German Potato Salad, Daylilies

Barbara Young and her cucumber crop.

Josh and his mother, Barbara, made it back from Rhode Island yesterday. They'd driven my books and products to Pittsburgh, PA where I was speaking at the Herb Society of American conference. I flew home and they drove on to Rhode Island where the Young family had lived. Barbara hadn't been back to visit in nearly 10 years so it was fun for her to see relatives and friends. That's  Barbara, below, with her Photoshop cucumber, obviously having more luck than we are here. Cucumber beetles wiped out several melons in just 2 days and are hard at work on the cucumbers. It's discouraging, as you can imagine. Nothing stops cucumber beetles (and no, don't suggest what someone last year did; we're organic, I'm not going to call an exterminator and spray the garden). Here's another of Barbara's giant Photoshopped vegetables.
Giant tomato, as created by Barbara's grandson, Christopher Young.
Heat is hovering in the upper 90s every day and we are getting serious about needing some rain. Constant watering, using drip irrigation and over-head, as well, keeps things alive but doesn't satisfy the plants like a soaking rain would. It's hard to believe we were inundated with rains and flooding less than 2 months ago and now we're getting desperate for moisture. Lady bugs are keeping up with aphids and other critters but they're no match for the bigger pests like the cucumber beetles, squash bugs and squash vine borers.
Lady bug on a native Solanum plant.
Here's a spotted cucumber beetle, in the photo below, taste-testing a winter squash leaf. Not even birds or chickens will eat these little yellow and black spotted critters.
Such a little bug, the same size as the lady bug, but one's helpful, and this one is a threat to crops.
The potatoes are nearly all dug, most have been sold at the farmers markets on Friday and Saturday night. We may try to plant a fall crop in a week or two. Friends told us they always plant their fall crop of potatoes in mid July so I think we'll give it a try.
Red potatoes, ready for market at a friend's house.
We had a very good crop of fingerling potatoes earlier (those aren't fingerlings, above, those are red potatoes). One favorite of the fingerlings is Anna Cheeka's Odette, one of the best for making German potato salad. Fingerling potatoes stay firm when cooked and aren't mealy, which means they don't break up into mashed potatoes when you make potato salad. Here's the recipe I like:

German Potato Salad
l pound fingerling potatoes, (or substitute German butterball or Yukon), skins left on
 8-10 slices bacon
1 large onion, coarsely chopped
2 tablespoons flour
1/2 cup cider vinegar
2 T. sugar

Put the potatoes in a steamer or double boiler and cook over salted water for about 30 minutes or until tender when forked. Let the potatoes cool, reserving 1 1/4 cups of the salted cooking water.

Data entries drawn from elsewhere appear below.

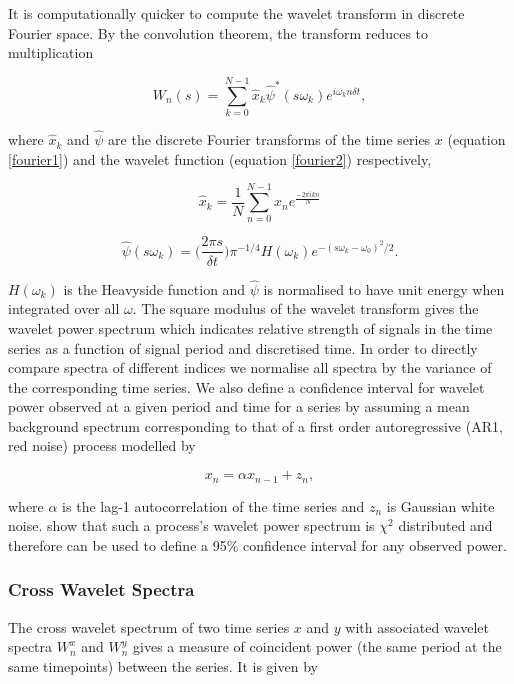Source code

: \documentclass[wcd, manuscript]{copernicus}
\begin{document}
It is computationally quicker to compute the wavelet transform in discrete Fourier space. By the convolution theorem, the transform reduces to multiplication

\begin{equation} \label{wavelet_transform2}
W_n(s) = \sum^{N - 1}_{k = 0} \hat{x}_{k} \hat{\psi}^* (s\omega_k) e^{i \omega_k n \delta t},
\end{equation}

where $\hat{x}_{k}$ and $\hat{\psi}$ are the discrete Fourier transforms of the time series $x$ (equation \ref{fourier1}) and the wavelet function (equation \ref{fourier2}) respectively,

\begin{equation} \label{fourier1}
\hat{x}_k = \frac{1}{N} \sum^{N-1}_{n = 0} x_n e^{\frac{-2\pi i k n}{N}}
\end{equation}

\begin{equation} \label{fourier2}
\hat{\psi}(s\omega_k) = \bigg(\frac{2 \pi s}{\delta t}\bigg) \pi^{-1/4}H(\omega_k) e^{-(s\omega_k - \omega_0)^2/2}.
\end{equation}

$H(\omega_k)$ is the Heavyside function and $\hat{\psi}$ is normalised to have unit energy when integrated over all $\omega$. The square modulus of the wavelet transform gives the wavelet power spectrum which indicates relative strength of signals in the time series as a function of signal period and discretised time. In order to directly compare spectra of different indices we normalise all spectra by the variance of the corresponding time series. We also define a confidence interval for wavelet power observed at a given period and time for a series by assuming a mean background spectrum corresponding to that of a first order autoregressive (AR1, red noise) process modelled by

\begin{equation} \label{rednoise}
x_n = \alpha x_{n - 1} + z_n,
\end{equation}

where $\alpha$ is the lag-1 autocorrelation of the time series and $z_n$ is Gaussian white noise. \cite{Torrence1998} show that such a process's wavelet power spectrum is $\chi^2$ distributed and therefore can be used to define a 95\% confidence interval for any observed power. 

\subsubsection{Cross Wavelet Spectra}
The cross wavelet spectrum of two time series $x$ and $y$ with associated wavelet spectra $W^x_n$ and $W^y_n$ gives a measure of coincident power (the same period at the same timepoints) between the series. It is given by
\end{document}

Fry the bacon over medium heat until nearly crisp but still bendable. Remove bacon from pan and cut into 1 inch pieces. Leave bacon fat in the pan. (Bacon drippings, after all, are "America's olive oil!")

Reduce skillet heat to low and add the chopped onion, cooking until soft. Raise heat to medium, sift flour into the onions, stirring for about 5 minutes to make a roux. Let the flour and fat become well bound together and lightly brown in color.

Slowly add the vinegar to the roux, stirring steadily until the sauce thickens. Next, add the potato water, also slowly, stirring constantly until the sauce is thickened. Add the sugar, stirring until dissolved.

Cut the potatoes into 1-inch cubes and add the sauce, tossing with the bacon pieces. Mix gently. Best served immediately while still hot.

Summer here at Long Creek Herbs means daylilies and we have several colors. Here's one of the orange doubles...

And this white one was a new one last year.
And one more, for contrast.


Carol said...

I didn't realize that a late potato crop could be planted. I'll be giving that a try this week :)

Terra said...

I'm growing potatoes for the first time, this year, and that is interesting that you can also plant in July for a fall crop. I like that idea.

--KC said...

I just want on of those large tomato varieties 'Photoshop,' and a big slab of bacon.
With the heat index predicted at 115 today, I don't want to plant nuttin', harvest nuttin', or even eat nuttin' much. I want to sit in the house with the shades drawn and the a.c. on, being a wuss.

Tina Sams said...

Nice work with the giant veggies. Barbara looks wonderful! Quite the gardener.